Traditionally, it is thought that postoperative hypocalcaemia is multifactorial and is caused by a disturbance in functional levels and removal or manipulation of parathyroid gland which can result in vasospasm
There were a few limitations we encountered during our research; a major limitation was the timing of the serum and ionized calcium levels checked postoperatively. Even though the pooled result did not show any difference, the authors believe it could prove a bias in the results. Similarly, the definition of permanent hypocalcaemia varied in each study and follow up period with calcium replacement regimen was not clearly defined in individual studies to recognize the effects of hypocalcaemia. Moreover, it is not clear whether asymptomatic hypocalcaemia was treated with replacement regimen or not and needs further scrutiny.
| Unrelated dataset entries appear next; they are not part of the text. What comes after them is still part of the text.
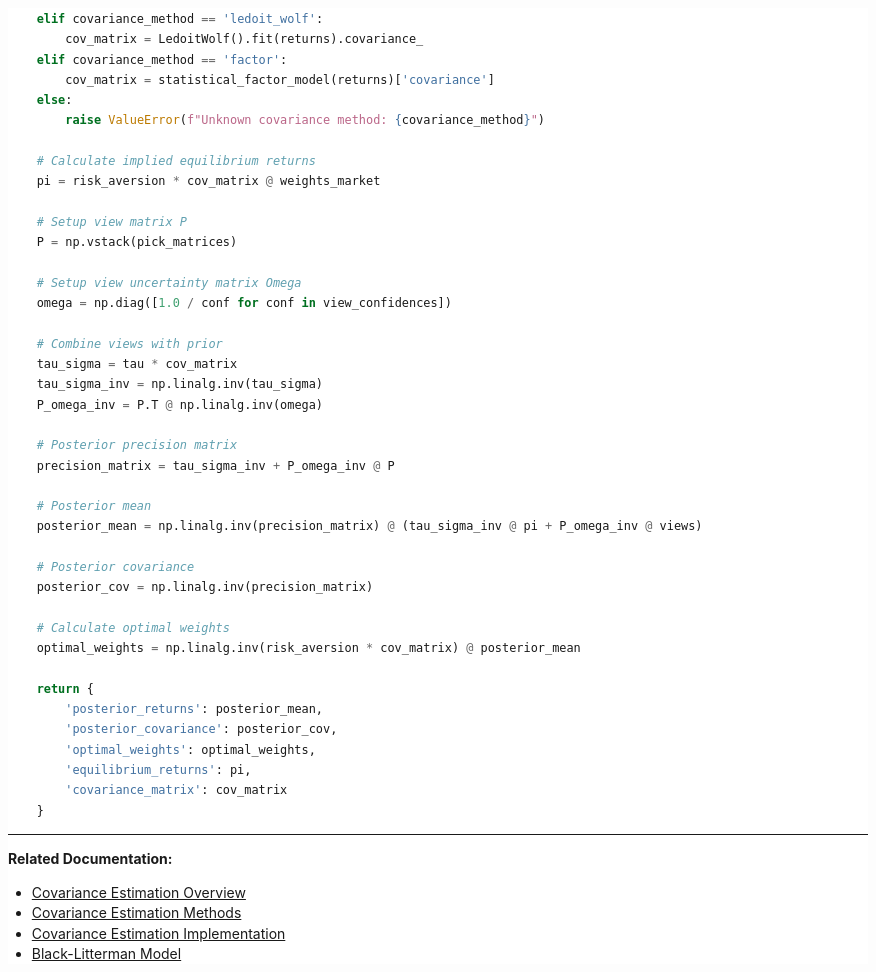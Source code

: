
 ```python
    elif covariance_method == 'ledoit_wolf':
        cov_matrix = LedoitWolf().fit(returns).covariance_
    elif covariance_method == 'factor':
        cov_matrix = statistical_factor_model(returns)['covariance']
    else:
        raise ValueError(f"Unknown covariance method: {covariance_method}")
    
    # Calculate implied equilibrium returns
    pi = risk_aversion * cov_matrix @ weights_market
    
    # Setup view matrix P
    P = np.vstack(pick_matrices)
    
    # Setup view uncertainty matrix Omega
    omega = np.diag([1.0 / conf for conf in view_confidences])
    
    # Combine views with prior
    tau_sigma = tau * cov_matrix
    tau_sigma_inv = np.linalg.inv(tau_sigma)
    P_omega_inv = P.T @ np.linalg.inv(omega)
    
    # Posterior precision matrix
    precision_matrix = tau_sigma_inv + P_omega_inv @ P
    
    # Posterior mean
    posterior_mean = np.linalg.inv(precision_matrix) @ (tau_sigma_inv @ pi + P_omega_inv @ views)
    
    # Posterior covariance
    posterior_cov = np.linalg.inv(precision_matrix)
    
    # Calculate optimal weights
    optimal_weights = np.linalg.inv(risk_aversion * cov_matrix) @ posterior_mean
    
    return {
        'posterior_returns': posterior_mean,
        'posterior_covariance': posterior_cov,
        'optimal_weights': optimal_weights,
        'equilibrium_returns': pi,
        'covariance_matrix': cov_matrix
    }
```

---

**Related Documentation:**
* [Covariance Estimation Overview](./covariance-estimation-overview.md)
* [Covariance Estimation Methods](./covariance-estimation-methods.md)
* [Covariance Estimation Implementation](./covariance-estimation-implementation.md)
* [Black-Litterman Model](FinancialModels/BlackLitterman.md)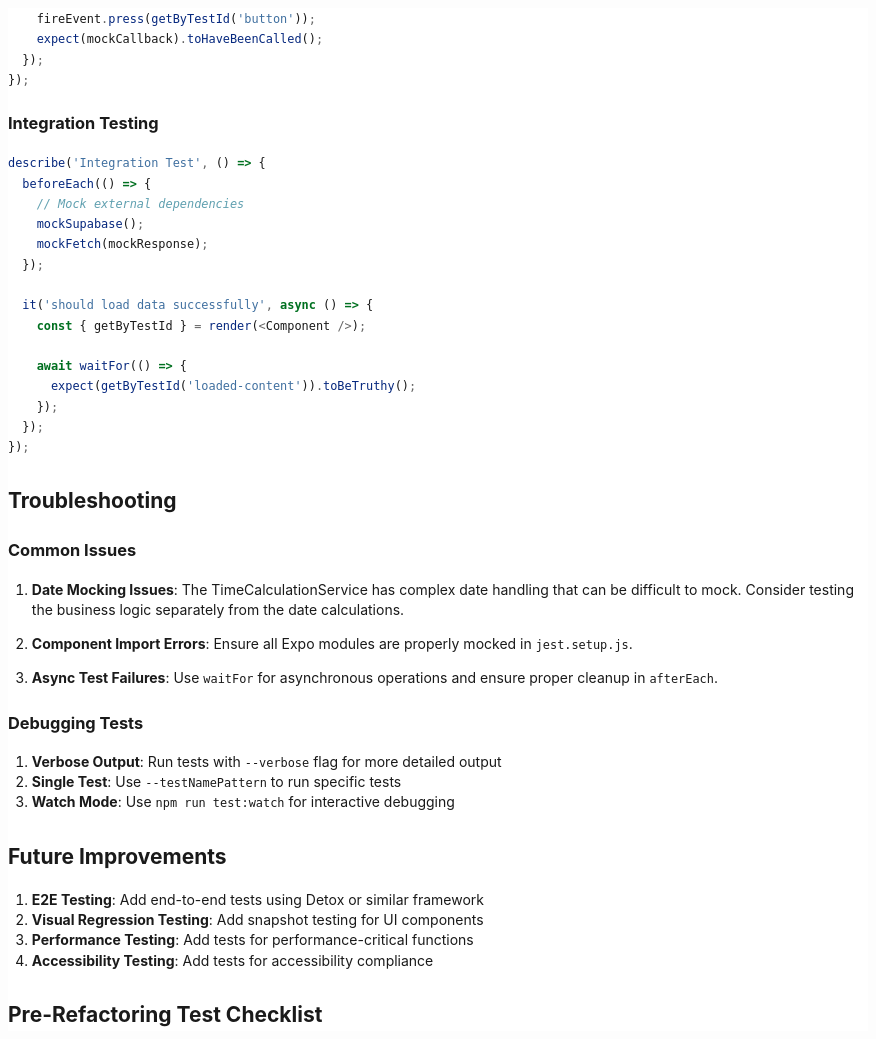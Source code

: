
 ```typescript
    fireEvent.press(getByTestId('button'));
    expect(mockCallback).toHaveBeenCalled();
  });
});
```

### Integration Testing

```typescript
describe('Integration Test', () => {
  beforeEach(() => {
    // Mock external dependencies
    mockSupabase();
    mockFetch(mockResponse);
  });

  it('should load data successfully', async () => {
    const { getByTestId } = render(<Component />);

    await waitFor(() => {
      expect(getByTestId('loaded-content')).toBeTruthy();
    });
  });
});
```

## Troubleshooting

### Common Issues

1. **Date Mocking Issues**: The TimeCalculationService has complex date handling that can be difficult to mock. Consider testing the business logic separately from the date calculations.

2. **Component Import Errors**: Ensure all Expo modules are properly mocked in `jest.setup.js`.

3. **Async Test Failures**: Use `waitFor` for asynchronous operations and ensure proper cleanup in `afterEach`.

### Debugging Tests

1. **Verbose Output**: Run tests with `--verbose` flag for more detailed output
2. **Single Test**: Use `--testNamePattern` to run specific tests
3. **Watch Mode**: Use `npm run test:watch` for interactive debugging

## Future Improvements

1. **E2E Testing**: Add end-to-end tests using Detox or similar framework
2. **Visual Regression Testing**: Add snapshot testing for UI components
3. **Performance Testing**: Add tests for performance-critical functions
4. **Accessibility Testing**: Add tests for accessibility compliance

## Pre-Refactoring Test Checklist
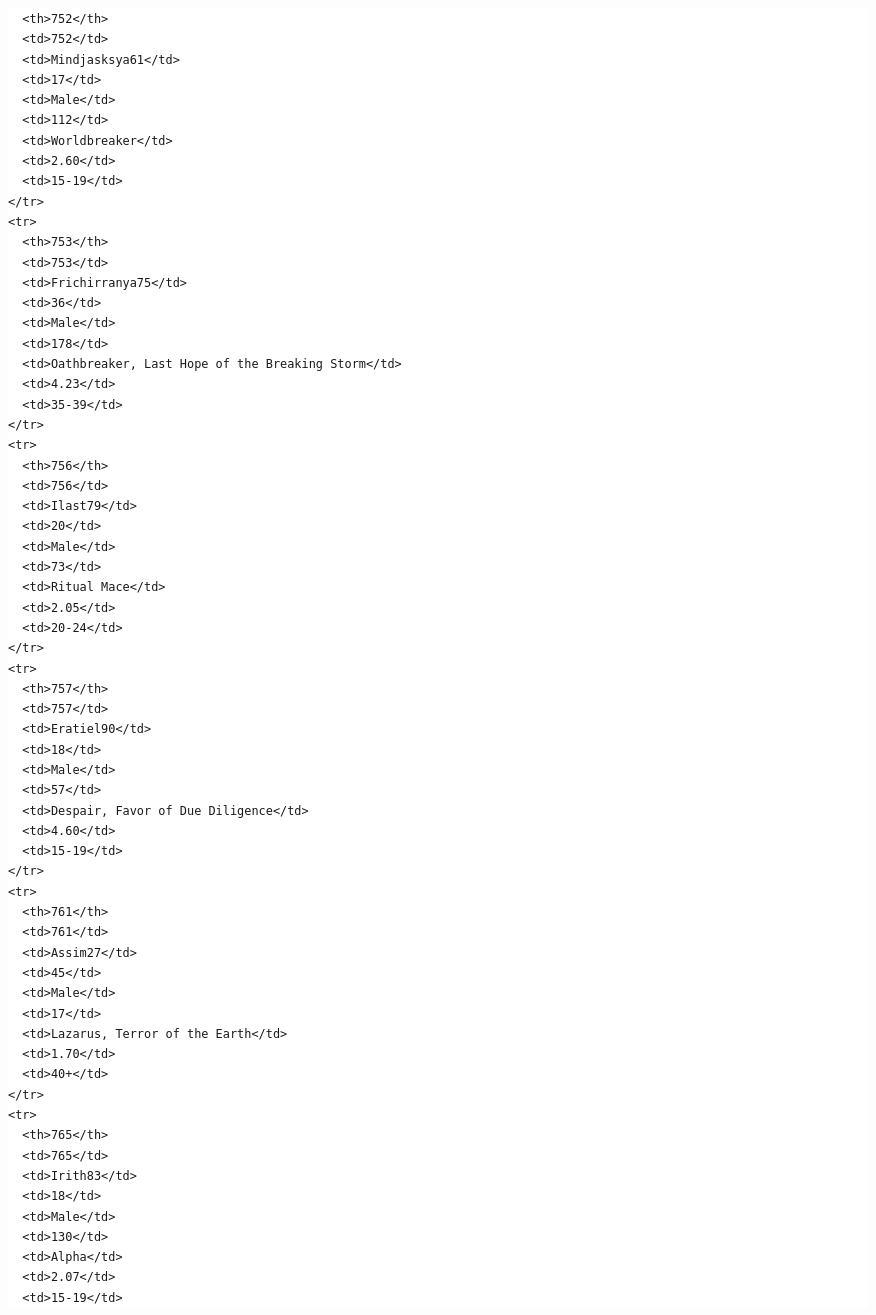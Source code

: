       <th>752</th>
      <td>752</td>
      <td>Mindjasksya61</td>
      <td>17</td>
      <td>Male</td>
      <td>112</td>
      <td>Worldbreaker</td>
      <td>2.60</td>
      <td>15-19</td>
    </tr>
    <tr>
      <th>753</th>
      <td>753</td>
      <td>Frichirranya75</td>
      <td>36</td>
      <td>Male</td>
      <td>178</td>
      <td>Oathbreaker, Last Hope of the Breaking Storm</td>
      <td>4.23</td>
      <td>35-39</td>
    </tr>
    <tr>
      <th>756</th>
      <td>756</td>
      <td>Ilast79</td>
      <td>20</td>
      <td>Male</td>
      <td>73</td>
      <td>Ritual Mace</td>
      <td>2.05</td>
      <td>20-24</td>
    </tr>
    <tr>
      <th>757</th>
      <td>757</td>
      <td>Eratiel90</td>
      <td>18</td>
      <td>Male</td>
      <td>57</td>
      <td>Despair, Favor of Due Diligence</td>
      <td>4.60</td>
      <td>15-19</td>
    </tr>
    <tr>
      <th>761</th>
      <td>761</td>
      <td>Assim27</td>
      <td>45</td>
      <td>Male</td>
      <td>17</td>
      <td>Lazarus, Terror of the Earth</td>
      <td>1.70</td>
      <td>40+</td>
    </tr>
    <tr>
      <th>765</th>
      <td>765</td>
      <td>Irith83</td>
      <td>18</td>
      <td>Male</td>
      <td>130</td>
      <td>Alpha</td>
      <td>2.07</td>
      <td>15-19</td>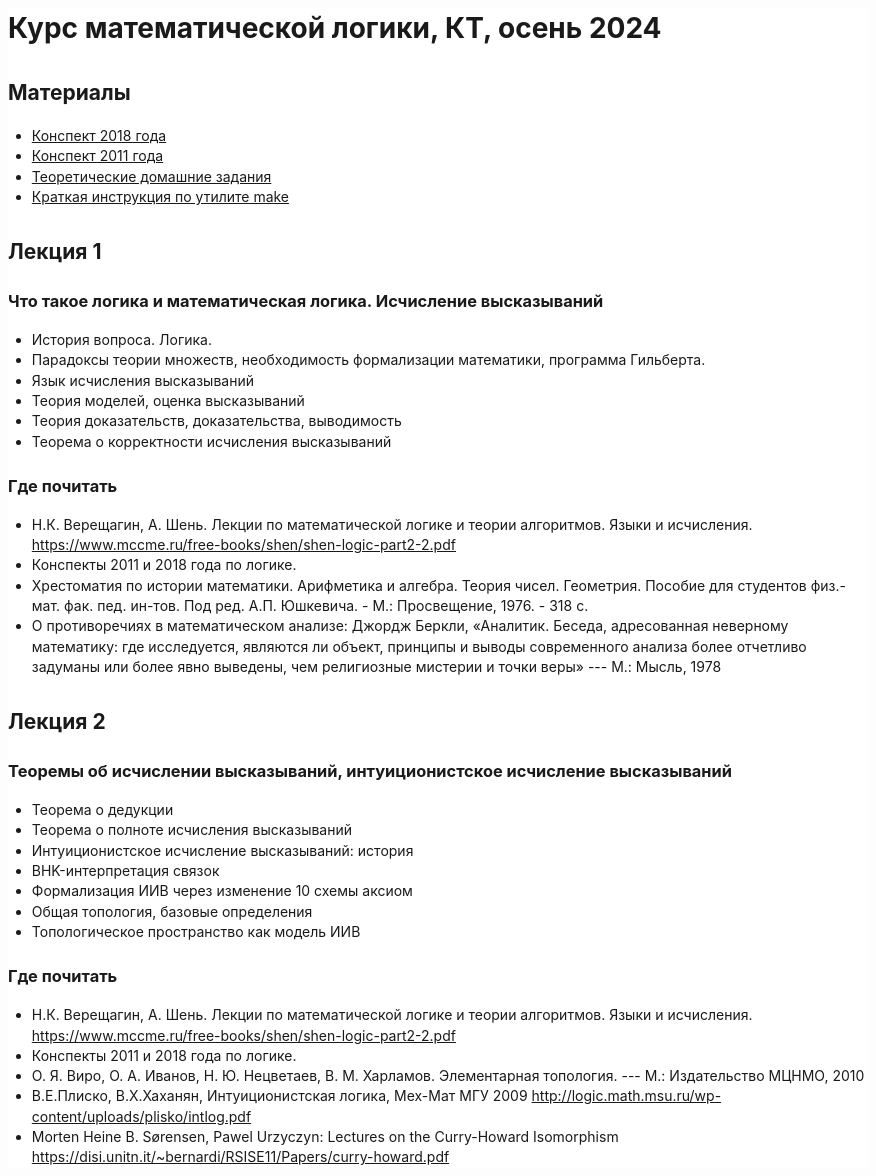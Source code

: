 Курс математической логики, КТ, осень 2024
==========================
## Материалы
+ [Конспект 2018 года](https://github.com/shd/logic2018/blob/master/conspect.pdf)
+ [Конспект 2011 года](https://github.com/shd/logic2011/blob/master/conspect.pdf)
+ [Теоретические домашние задания](https://github.com/shd/logic2024/blob/master/hw-theory.pdf)
+ [Краткая инструкция по утилите make](https://github.com/shd/logic2018/blob/master/make.pdf)

## Лекция 1
### Что такое логика и математическая логика. Исчисление высказываний
+ История вопроса. Логика.
+ Парадоксы теории множеств, необходимость формализации математики, программа Гильберта.
+ Язык исчисления высказываний
+ Теория моделей, оценка высказываний
+ Теория доказательств, доказательства, выводимость
+ Теорема о корректности исчисления высказываний
### Где почитать
+ Н.К. Верещагин, А. Шень. Лекции по математической логике и теории алгоритмов. Языки и исчисления.
https://www.mccme.ru/free-books/shen/shen-logic-part2-2.pdf
+ Конспекты 2011 и 2018 года по логике.
+ Хрестоматия по истории математики. Арифметика и алгебра. Теория чисел. Геометрия. 
Пособие для студентов физ.-мат. фак. пед. ин-тов. Под ред. А.П. Юшкевича. - М.: Просвещение, 1976. - 318 с.
+ О противоречиях в математическом анализе: Джордж Беркли, «Аналитик. Беседа, адресованная неверному математику: 
где исследуется, являются ли объект, принципы и выводы современного анализа более отчетливо 
задуманы или более явно выведены, чем религиозные мистерии и точки веры» --- М.: Мысль, 1978

## Лекция 2
### Теоремы об исчислении высказываний, интуиционистское исчисление высказываний
+ Теорема о дедукции
+ Теорема о полноте исчисления высказываний
+ Интуиционистское исчисление высказываний: история
+ BHK-интерпретация связок
+ Формализация ИИВ через изменение 10 схемы аксиом
+ Общая топология, базовые определения
+ Топологическое пространство как модель ИИВ
### Где почитать
+ Н.К. Верещагин, А. Шень. Лекции по математической логике и теории алгоритмов. Языки и исчисления.
https://www.mccme.ru/free-books/shen/shen-logic-part2-2.pdf
+ Конспекты 2011 и 2018 года по логике.
+ О. Я. Виро, О. А. Иванов, Н. Ю. Нецветаев, В. М. Харламов. Элементарная топология. --- М.: Издательство МЦНМО, 2010
+ В.Е.Плиско, В.Х.Хаханян, Интуиционистская логика, Мех-Мат МГУ 2009
http://logic.math.msu.ru/wp-content/uploads/plisko/intlog.pdf
+ Morten Heine B. Sørensen, Pawel Urzyczyn: Lectures on the Curry-Howard Isomorphism
https://disi.unitn.it/~bernardi/RSISE11/Papers/curry-howard.pdf
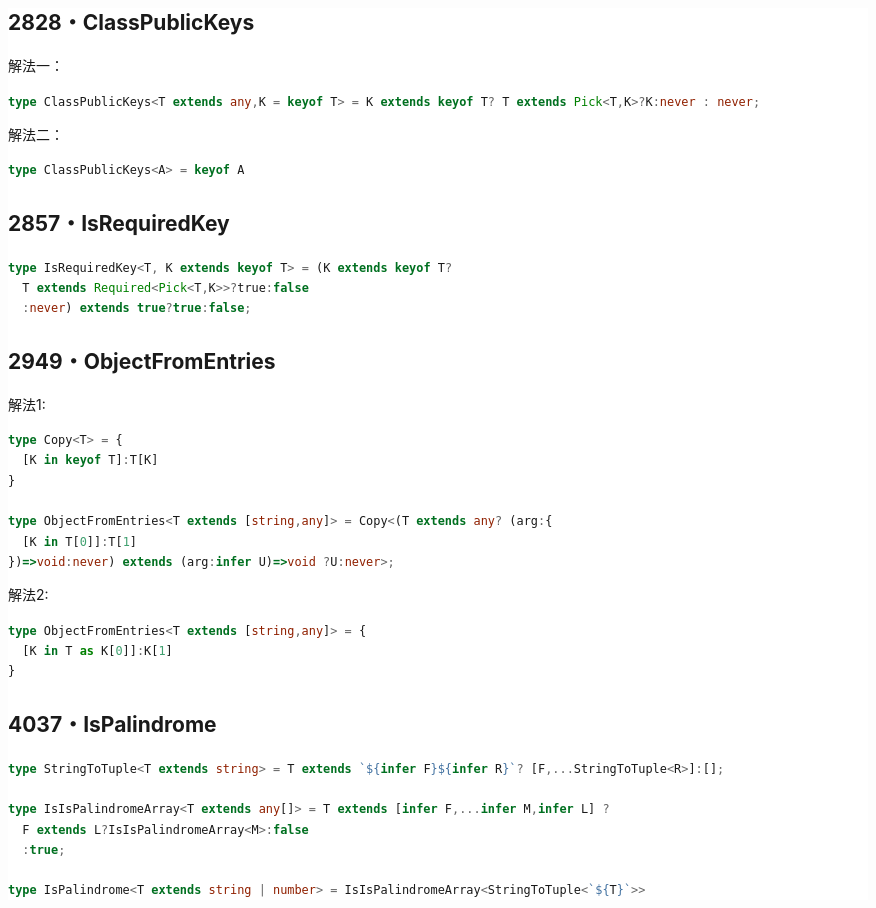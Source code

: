 ## 2828・ClassPublicKeys

解法一：

```typescript
type ClassPublicKeys<T extends any,K = keyof T> = K extends keyof T? T extends Pick<T,K>?K:never : never;
```

解法二：

```typescript
type ClassPublicKeys<A> = keyof A
```

## 2857・IsRequiredKey

```typescript
type IsRequiredKey<T, K extends keyof T> = (K extends keyof T?  
  T extends Required<Pick<T,K>>?true:false
  :never) extends true?true:false;
```

## 2949・ObjectFromEntries

解法1:

```typescript
type Copy<T> = {
  [K in keyof T]:T[K]
}

type ObjectFromEntries<T extends [string,any]> = Copy<(T extends any? (arg:{
  [K in T[0]]:T[1]
})=>void:never) extends (arg:infer U)=>void ?U:never>;
```

解法2:

```typescript
type ObjectFromEntries<T extends [string,any]> = {
  [K in T as K[0]]:K[1]
}
```

## 4037・IsPalindrome

```typescript
type StringToTuple<T extends string> = T extends `${infer F}${infer R}`? [F,...StringToTuple<R>]:[];

type IsIsPalindromeArray<T extends any[]> = T extends [infer F,...infer M,infer L] ? 
  F extends L?IsIsPalindromeArray<M>:false
  :true;

type IsPalindrome<T extends string | number> = IsIsPalindromeArray<StringToTuple<`${T}`>>
```
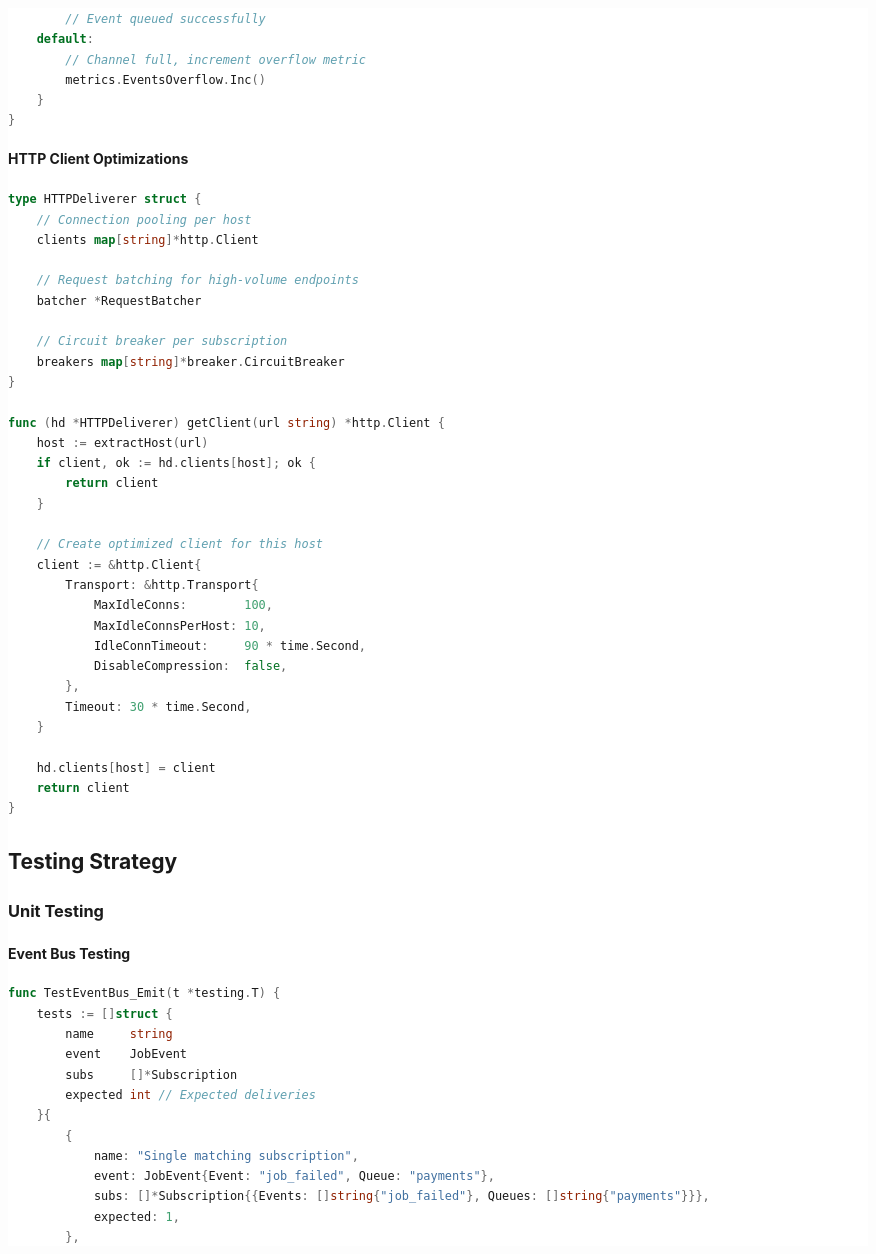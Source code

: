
 ```go
        // Event queued successfully
    default:
        // Channel full, increment overflow metric
        metrics.EventsOverflow.Inc()
    }
}
```

#### HTTP Client Optimizations

```go
type HTTPDeliverer struct {
    // Connection pooling per host
    clients map[string]*http.Client

    // Request batching for high-volume endpoints
    batcher *RequestBatcher

    // Circuit breaker per subscription
    breakers map[string]*breaker.CircuitBreaker
}

func (hd *HTTPDeliverer) getClient(url string) *http.Client {
    host := extractHost(url)
    if client, ok := hd.clients[host]; ok {
        return client
    }

    // Create optimized client for this host
    client := &http.Client{
        Transport: &http.Transport{
            MaxIdleConns:        100,
            MaxIdleConnsPerHost: 10,
            IdleConnTimeout:     90 * time.Second,
            DisableCompression:  false,
        },
        Timeout: 30 * time.Second,
    }

    hd.clients[host] = client
    return client
}
```

## Testing Strategy

### Unit Testing

#### Event Bus Testing
```go
func TestEventBus_Emit(t *testing.T) {
    tests := []struct {
        name     string
        event    JobEvent
        subs     []*Subscription
        expected int // Expected deliveries
    }{
        {
            name: "Single matching subscription",
            event: JobEvent{Event: "job_failed", Queue: "payments"},
            subs: []*Subscription{{Events: []string{"job_failed"}, Queues: []string{"payments"}}},
            expected: 1,
        },
```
The extent of surgery performed in bilateral subtotal or a near total thyroidectomy is another factor that can be a cause of heterogeneity with no clear surgical definition. Surgeon’s experience and technique on preserving the thyroid tissue can also influence the overall outcome.
In conclusion, branch ligation of inferior thyroid arteries close to its capsule can result in a decrease in the outcome of transient hypocalcaemia and early recovery of biochemical and symptomatic hypocalcaemia but not the risk of the long-term effect on permanent hypocalcaemia. Furthermore, role of truncal ligation of inferior thyroid arteries and its impact on definite hypocalcaemia in long-term follow up requires further research.